Hz. Muhammed kimdir?
Bir
sır var, kâinatın bütün sırlarını içinde barındıran. Bu sır öyle bir anahtar ki
bütün insanlığın tüm dertlerine tabip olunabilecek nitelikte. Aklın bütün
fonksiyonlarını kalbin tüm melekeleriyle birleştirip eylem gücüne dönüştüren
bir sır var. Sırrı muazzama. İnsan ve onun katmanında olan bütün
yaratılmışlığın tüm boyutlarıyla huzura kavuşacağı bir sır var. Hani sihirli
değnek gibi diyeceğim ama değil, mucize cinsinden işte. Hani her şey huzur için
değil mi, o ebedi huzur için, işte o sırdır sırların sırrı. İşte o sırdır
kalbimize nakışlanan, aklımıza bakışlanan…
…
Dünyanın
hâline taşlar bile hayrette. Belki faydam dokunur diye karıncalar bile
gayrette. Nafile, biçare, insan keskin bir gaflette… Onu kaybedişin gafletinde…
…
Nasıl
bir ölmüşlüktür ondan mahrumiyet. Onunla tanışmamışların çürümüşlüğüdür hayat.

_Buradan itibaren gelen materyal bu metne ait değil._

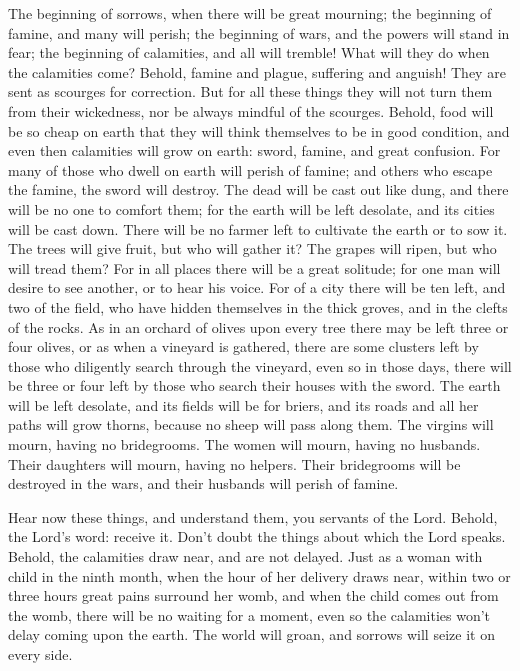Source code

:  The beginning of sorrows, when there will be great
mourning; the beginning of famine, and many will perish; the beginning
of wars, and the powers will stand in fear; the beginning of calamities,
and all will tremble! What will they do when the calamities come?
 Behold, famine and plague, suffering and anguish! They are
sent as scourges for correction.  But for all these things
they will not turn them from their wickedness, nor be always mindful of
the scourges.  Behold, food will be so cheap on earth that
they will think themselves to be in good condition, and even then
calamities will grow on earth: sword, famine, and great confusion.
 For many of those who dwell on earth will perish of
famine; and others who escape the famine, the sword will destroy.
 The dead will be cast out like dung, and there will be no
one to comfort them; for the earth will be left desolate, and its cities
will be cast down.  There will be no farmer left to
cultivate the earth or to sow it.  The trees will give
fruit, but who will gather it?  The grapes will ripen, but
who will tread them? For in all places there will be a great solitude;
 for one man will desire to see another, or to hear his
voice.  For of a city there will be ten left, and two of
the field, who have hidden themselves in the thick groves, and in the
clefts of the rocks.  As in an orchard of olives upon every
tree there may be left three or four olives,  or as when a
vineyard is gathered, there are some clusters left by those who
diligently search through the vineyard,  even so in those
days, there will be three or four left by those who search their houses
with the sword.  The earth will be left desolate, and its
fields will be for briers, and its roads and all her paths will grow
thorns, because no sheep will pass along them.  The virgins
will mourn, having no bridegrooms. The women will mourn, having no
husbands. Their daughters will mourn, having no helpers. 
Their bridegrooms will be destroyed in the wars, and their husbands will
perish of famine.

 Hear now these things, and understand them, you servants
of the Lord.  Behold, the Lord's word: receive it. Don't
doubt the things about which the Lord speaks.  Behold, the
calamities draw near, and are not delayed.  Just as a woman
with child in the ninth month, when the hour of her delivery draws near,
within two or three hours great pains surround her womb, and when the
child comes out from the womb, there will be no waiting for a moment,
 even so the calamities won't delay coming upon the earth.
The world will groan, and sorrows will seize it on every side.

Nasıl bir yitikliktir ona uzaklık. Çölde çölleşmektir, taşla taşlaşmaktır onu
bilmemek…
…
Onun
kokusunda açılır bütün kapılar, onun dokusunda ışık bulur tüm buluşmalar.
Onun
aşkında vücut bulur özlemler, vuslatlar. Varlığın bütün güzel iklimleri onun
isminin neşesiyle cem olur. Buluşur bütün ikramlar, kavuşur bütün âşıklar, onun
suretinde siretinde. Göklerin neşesidir o, yerlerin en şen sesidir o…
…
Karanlığa
mahpus olan dünyanın-dünyalının kurtuluş dilekçesidir o. Tarumar olmuşluğumuzun
toparlanma bilekçesidir o. O kimdir. O, tükenmişliğimizin yeniden
filizlenmesidir, ümitsizliğimizin dua pınarıdır o. Kalbimizdeki hazinenin en
emin bekçisidir o. Gönlümüze düşen o cemrenin can suyudur o. Dosta kavuşma ânımıza,
miraç olan rehberdir o. Şeb-i arusumuza
sancağıyla gölge olan refakatçidir o. Diriliş burçlarının kumandanıdır o.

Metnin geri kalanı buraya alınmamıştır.